After hearing the cycle of the alarm clock and snooze button from 7:00 until now, 7:32, I open her shades and curtain.
“Time to get up,” I coo, trying to soften the transition from delicious sleep to preparing for school.
She orients herself to the room and declares, “I need eight more minutes of sleep. And, please close the curtains.”
***
The Talmud has some really neat ideas in it.
Although, the odds are that any collection of 2,700+ pages with hundreds of words per page is bound to have a few nuggets of wisdom in it.

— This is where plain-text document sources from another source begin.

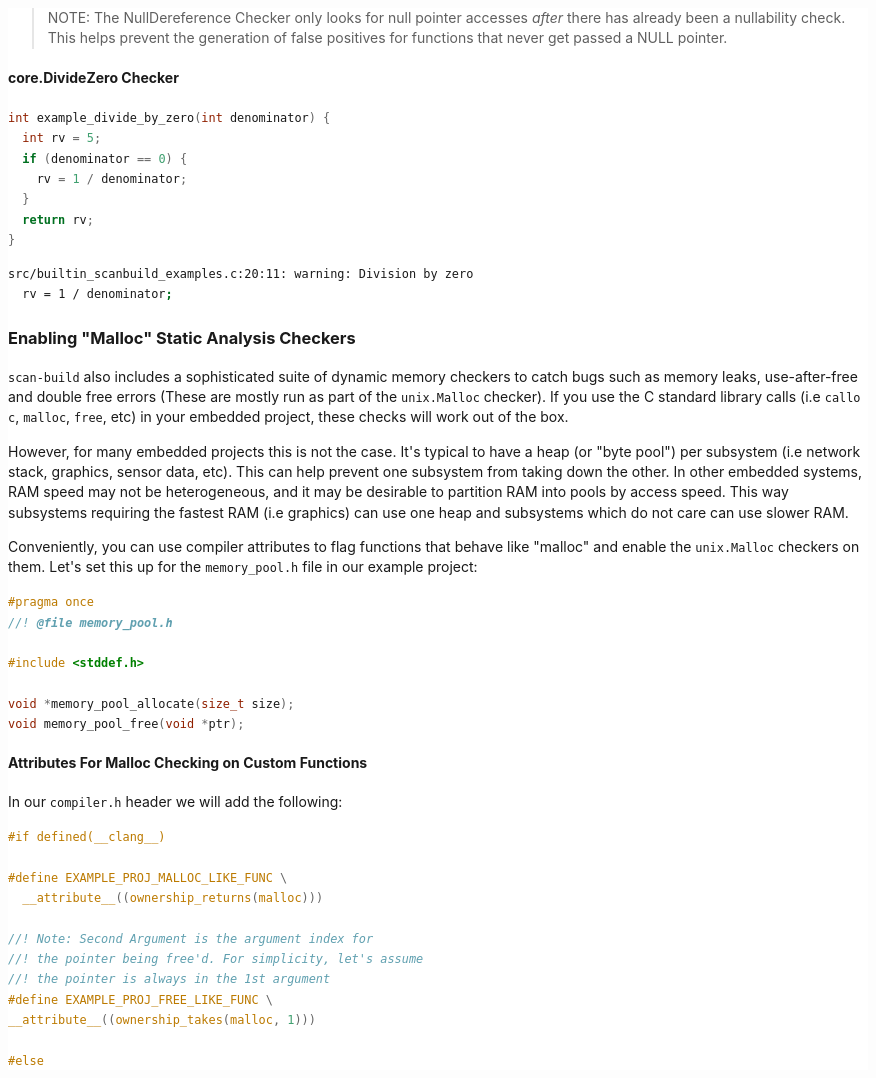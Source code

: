 > NOTE: The NullDereference Checker only looks for null pointer accesses _after_ there has already been a nullability check. This helps prevent the generation of false positives for functions that never get passed a NULL pointer.

#### core.DivideZero Checker

```c
int example_divide_by_zero(int denominator) {
  int rv = 5;
  if (denominator == 0) {
    rv = 1 / denominator;
  }
  return rv;
}
```

```bash
src/builtin_scanbuild_examples.c:20:11: warning: Division by zero
  rv = 1 / denominator;
```

### Enabling "Malloc" Static Analysis Checkers

`scan-build` also includes a sophisticated suite of dynamic memory checkers to catch bugs such as
memory leaks, use-after-free and double free errors (These are mostly run as part of the `unix.Malloc` checker). If you use the C standard library calls (i.e
`calloc`, `malloc`, `free`, etc) in your embedded project, these checks will work out of the box.

However, for many embedded projects this is not the case. It's typical to have a heap (or "byte
pool") per subsystem (i.e network stack, graphics, sensor data, etc). This can help prevent
one subsystem from taking down the other. In other embedded systems, RAM speed may not be heterogeneous, and it may
be desirable to partition RAM into pools by access speed. This way subsystems requiring the
fastest RAM (i.e graphics) can use one heap and subsystems which do not care can use slower RAM.

Conveniently, you can use compiler attributes to flag functions that behave like "malloc" and enable the
`unix.Malloc` checkers on them. Let's set this up for the `memory_pool.h` file in our example project:

```c
#pragma once
//! @file memory_pool.h

#include <stddef.h>

void *memory_pool_allocate(size_t size);
void memory_pool_free(void *ptr);
```

#### Attributes For Malloc Checking on Custom Functions

In our `compiler.h` header we will add the following:

```c
#if defined(__clang__)

#define EXAMPLE_PROJ_MALLOC_LIKE_FUNC \
  __attribute__((ownership_returns(malloc)))

//! Note: Second Argument is the argument index for
//! the pointer being free'd. For simplicity, let's assume
//! the pointer is always in the 1st argument
#define EXAMPLE_PROJ_FREE_LIKE_FUNC \
__attribute__((ownership_takes(malloc, 1)))

#else

```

Amidst the recorded (picayune) arguments the rabbis of old had about the morning prayers—what words should be included, how light it should be when they’re said (answer: when one can distinguish between the colors blue and white, though Rabbi Eliezer said blue and green), and if it is permitted to pray morning prayers if one stayed up the whole night—the rabbis ask a great question: “What does God pray?”
What does God pray?
And, how do we find out?
***
She’s standing next to the dishwasher. It’s her day to undo it. I remember it with alliteration: “Emmett even. Annie odds.”
“Annie, I have some great news for you this morning.”
When they used to ask “what?” I used to answer, “It’s your day to undo the dishwasher.” No one has asked in years.
“I know,” she says and then adds, “Can somebody tell me what time it is?”
I snark, assuming she is going to try to get out of her task, “Clocks are in the same place as yesterday.”
Jane lovingly reminds Annie there is a clock on the microwave.
“I’m going to be late.”
I knew it.
***
An explanation as to how the ancient rabbis happened to find out what God prays is recorded in Berakhot 7a:
Rabbi Zutra the son of Tovia said that Father Arikha (known as Rav) said that Rabbi Yishmael the son of Elisha was in the Temple, on Yom Kippur — the holiest days of the year — in the Holy of Holies — the inner sanctum where only the high priest was allowed — and he came across the angel Akatriel Ya — mentioned here and never again in all of rabbinic literature — who who transmitted the phrase that God prays as a blessing to him, Yishmael the son of Elisha.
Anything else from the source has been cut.